Cumhurbaşkanı Erdoğan’ın “Türk milleti olarak daha dünyaya son sözümüzü söylemedik.” seslenişinden altı gün sonra, 21 Aralık’ta Birleşmiş Milletler Genel Kurulu’nda ABD’nin Kudüs kararını geri almasını öngören tasarı oylandı.
Yani dünya, Türkiye’nin öncülüğünde hazırlanan ve Trump’ın Kudüs kararını reddeden “İsrail’in İşgal Altındaki Doğu Kudüs ve Filistin Topraklarındaki Faaliyetleri” başlıklı karar tasarısı oylamasında Amerika’nın değil Türkiye’nin yanında yer almış oldu.
Bu tarihi bir olaydır.
Dünyanın hem ekonomik ve hem de askeri süper gücüne karşı alınan bu tavır, elbette Erdoğan’ın birkaç gün önce söylemiş olduğu “Henüz son sözümüzü söylemedik” ifadeleriyle birlikte okunmalıdır.
‘Dünya Beşten Büyüktür’ ifadesi böylelikle ilk kez hüküm olarak müşahhaslaşmıştır; ‘Güçlü olmak, haklı olmak için yeterli değildir’
Bu, Türkiye’nin dünyaya söylemiş olduğu önemli bir sözü, dünya mazlumlarının haklarının korunması için önemli bir teklifidir.
Ama Erdoğan’ın Necip Fazıl Kısakürek ödül töreninde vurgusunu yaptığı, henüz söylemediği son sözü bu değildir.
ABD Başkanı George Bush’un Irak’ı işgalden sonra ortaya attığı Yeni Dünya Düzeni’ne verecek bir cevap ve söylenecek bir söz olmalıdır ve o söz de bizzat İdelocya Örgüsü’nün içindedir.
Çünkü İdelocya Örgüsü, merkeze Türkiye’yi alarak topyekûn bir doğu ve batı muhasebesidir.

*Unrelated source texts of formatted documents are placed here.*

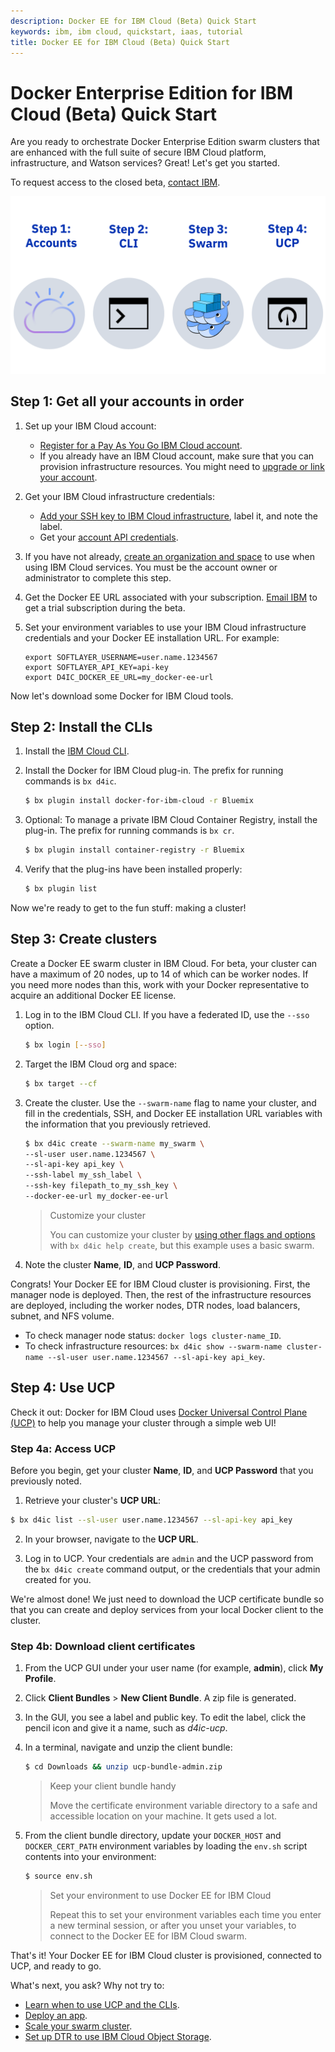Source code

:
 ```yaml
---
description: Docker EE for IBM Cloud (Beta) Quick Start
keywords: ibm, ibm cloud, quickstart, iaas, tutorial
title: Docker EE for IBM Cloud (Beta) Quick Start
---
```


# Docker Enterprise Edition for IBM Cloud (Beta) Quick Start

Are you ready to orchestrate Docker Enterprise Edition swarm clusters that are enhanced with the full suite of secure IBM Cloud platform, infrastructure, and Watson services? Great! Let's get you started.

To request access to the closed beta, [contact IBM](mailto:sealbou@us.ibm.com).

![Getting started with Docker for IBM Cloud in 4 easy steps](img/quickstart.png)

## Step 1: Get all your accounts in order

1. Set up your IBM Cloud account:

   * [Register for a Pay As You Go IBM Cloud account](https://console.bluemix.net/registration/).
   * If you already have an IBM Cloud account, make sure that you can provision infrastructure resources. You might need to [upgrade or link your account](https://console.bluemix.net/docs/account/index.html#accounts).

2. Get your IBM Cloud infrastructure credentials:

   * [Add your SSH key to IBM Cloud infrastructure](https://knowledgelayer.softlayer.com/procedure/add-ssh-key), label it, and note the label.
   * Get your [account API credentials](https://knowledgelayer.softlayer.com/procedure/retrieve-your-api-key).

3. If you have not already, [create an organization and space](https://console.bluemix.net/docs/admin/orgs_spaces.html#orgsspacesusers) to use when using IBM Cloud services. You must be the account owner or administrator to complete this step.

4. Get the Docker EE URL associated with your subscription. [Email IBM](mailto:sealbou@us.ibm.com) to get a trial subscription during the beta.

5. Set your environment variables to use your IBM Cloud infrastructure credentials and your Docker EE installation URL. For example:

   ```none
   export SOFTLAYER_USERNAME=user.name.1234567
   export SOFTLAYER_API_KEY=api-key
   export D4IC_DOCKER_EE_URL=my_docker-ee-url
   ```

Now let's download some Docker for IBM Cloud tools.

## Step 2: Install the CLIs

1. Install the [IBM Cloud CLI](https://console.bluemix.net/docs/cli/reference/bluemix_cli/get_started.html#getting-started).

2. Install the Docker for IBM Cloud plug-in. The prefix for running commands is `bx d4ic`.

   ```bash
   $ bx plugin install docker-for-ibm-cloud -r Bluemix
   ```

3. Optional: To manage a private IBM Cloud Container Registry, install the plug-in. The prefix for running commands is `bx cr`.

   ```bash
   $ bx plugin install container-registry -r Bluemix
   ```

4. Verify that the plug-ins have been installed properly:

   ```bash
   $ bx plugin list
   ```

Now we're ready to get to the fun stuff: making a cluster!

## Step 3: Create clusters

Create a Docker EE swarm cluster in IBM Cloud. For beta, your cluster can have a maximum of 20 nodes, up to 14 of which can be worker nodes. If you need more nodes than this, work with your Docker representative to acquire an additional Docker EE license.

1. Log in to the IBM Cloud CLI. If you have a federated ID, use the `--sso` option.

   ```bash
   $ bx login [--sso]
   ```

2. Target the IBM Cloud org and space:

   ```bash
   $ bx target --cf
   ```

3. Create the cluster. Use the `--swarm-name` flag to name your cluster, and fill in the credentials, SSH, and Docker EE installation URL variables with the information that you previously retrieved.

   ```bash
   $ bx d4ic create --swarm-name my_swarm \
   --sl-user user.name.1234567 \
   --sl-api-key api_key \
   --ssh-label my_ssh_label \
   --ssh-key filepath_to_my_ssh_key \
   --docker-ee-url my_docker-ee-url
   ```

   > Customize your cluster
   >
   > You can customize your cluster by
   > [using other flags and options](cli-ref.md#bx-d4ic-create) with
   > `bx d4ic help create`, but this example uses a basic swarm.

5. Note the cluster **Name**, **ID**, and **UCP Password**.

Congrats! Your Docker EE for IBM Cloud cluster is provisioning. First, the manager node is deployed. Then, the rest of the infrastructure resources are deployed, including the worker nodes, DTR nodes, load balancers, subnet, and NFS volume.

* To check manager node status: `docker logs cluster-name_ID`.
* To check infrastructure resources: `bx d4ic show --swarm-name cluster-name --sl-user user.name.1234567 --sl-api-key api_key`.

## Step 4: Use UCP

Check it out: Docker for IBM Cloud uses [Docker Universal Control Plane (UCP)](/datacenter/ucp/2.2/guides/) to help you manage your cluster through a simple web UI!

### Step 4a: Access UCP

Before you begin, get your cluster **Name**, **ID**, and **UCP Password** that you previously noted.

1. Retrieve your cluster's **UCP URL**:

  ```bash
  $ bx d4ic list --sl-user user.name.1234567 --sl-api-key api_key
  ```

2. In your browser, navigate to the **UCP URL**.

3. Log in to UCP. Your credentials are `admin` and the UCP password from the `bx d4ic create` command output, or the credentials that your admin created for you.

We're almost done! We just need to download the UCP certificate bundle so that you can create and deploy services from your local Docker client to the cluster.

### Step 4b: Download client certificates

1. From the UCP GUI under your user name (for example, **admin**), click **My Profile**.

2. Click **Client Bundles** > **New Client Bundle**. A zip file is generated.

3. In the GUI, you see a label and public key. To edit the label, click the pencil icon and give it a name, such as _d4ic-ucp_.

4. In a terminal, navigate and unzip the client bundle:

   ```bash
   $ cd Downloads && unzip ucp-bundle-admin.zip
   ```

   > Keep your client bundle handy
   >
   > Move the certificate environment variable directory to a safe and
   > accessible location on your machine. It gets used a lot.

5. From the client bundle directory, update your `DOCKER_HOST` and `DOCKER_CERT_PATH` environment variables by loading the `env.sh` script contents into your environment:

   ```bash
   $ source env.sh
   ```

   > Set your environment to use Docker EE for IBM Cloud
   >
   > Repeat this to set your environment variables each time you enter a new terminal session, or after you unset your variables, to connect to the Docker EE for IBM Cloud swarm.

That's it! Your Docker EE for IBM Cloud cluster is provisioned, connected to UCP, and ready to go.

What's next, you ask? Why not try to:

* [Learn when to use UCP and the CLIs](administering-swarms.md#ucp-and-clis).
* [Deploy an app](deploy.md).
* [Scale your swarm cluster](scaling.md).
* [Set up DTR to use IBM Cloud Object Storage](dtr-ibm-cos.md).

Muhasebenin temelinde de Üstad’ın, “Bugünkü dünya, tahlilini bekleyici tek cümlelik terkip hükmüyle, yirminci asrın başında ve ortasında iki kere neşterlediği halde bir türlü çıkaramadığı ruhi ve içtimai urunu daima içinde gezdiren ve şimdi fani bir gaflet ve sahte sükûnet devresine girmiş bulunan ve pek yakında bütün iç ihtilâlini açığa vurmaya mahkum yaşayan asırlık bir illet panayırıdır” tespit ve teşhisi yer almaktadır.
İdelocya Örgüsü yani Büyük Doğu İdeolocyası’nda ana tahlil mevzuları; ‘Adımız, Davamız, Manâmız, Doğu ve Batı Muhasebesi, Türkün Muhasebesi, Ana Kaynak: İslâm, Tarih Hükmü: Nasıl Bozulduk, Beklediğimiz İnkılap, Beklediğimiz İnkılabın Yönleri, Devlet ve İdare Mefkûremiz, Temel Prensipler, Hal ve Manzara, Çilemiz ve Davamız’başlıklarıyla işaretlenmiştir.
Dünya üzerinde yaygınlaşarak hüküm süren hastalığın tespiti de yine Üstad’ın eserinden;
“Makineyi yapan ve birbirini doğuran makineler manzumesini bizzat yapamadıkça veya bir gün onu yapmaya doğru bir şuur ve plân sahibi olunmadıkça, makineleşmek esarettir”
Erdoğan’ın yani Türkiye’nin dünyaya söyleyeceği son söz de yine Büyük Doğu’dan ilhamla geliştirilerek söylenebilecek bir söz olabilecektir.
Çünkü İslam’a muhatap anlayışta fikir üretebilecek ve külliyat çapta çözüm ortaya koyacak başka bir adres yoktur.
Herkes kendi nefsinden esnemeleri fikir zannederek ve kurusıkı methiyeleri tesbih yaparak bu güne kadar gelebilmiştir.
Ve herkes işi boğuntuya getirerek günü kurtarma derdindedir.
İdelocya Örgüsü’ne yapılan vurguyu, Türkiye’nin dünyaya teklif edeceği Yeni Dünya Düzeninin habercisi ve dünya mazlumlarının Kurtuluşunun müjdecisi olarak görmek ve kabul etmek istiyoruz.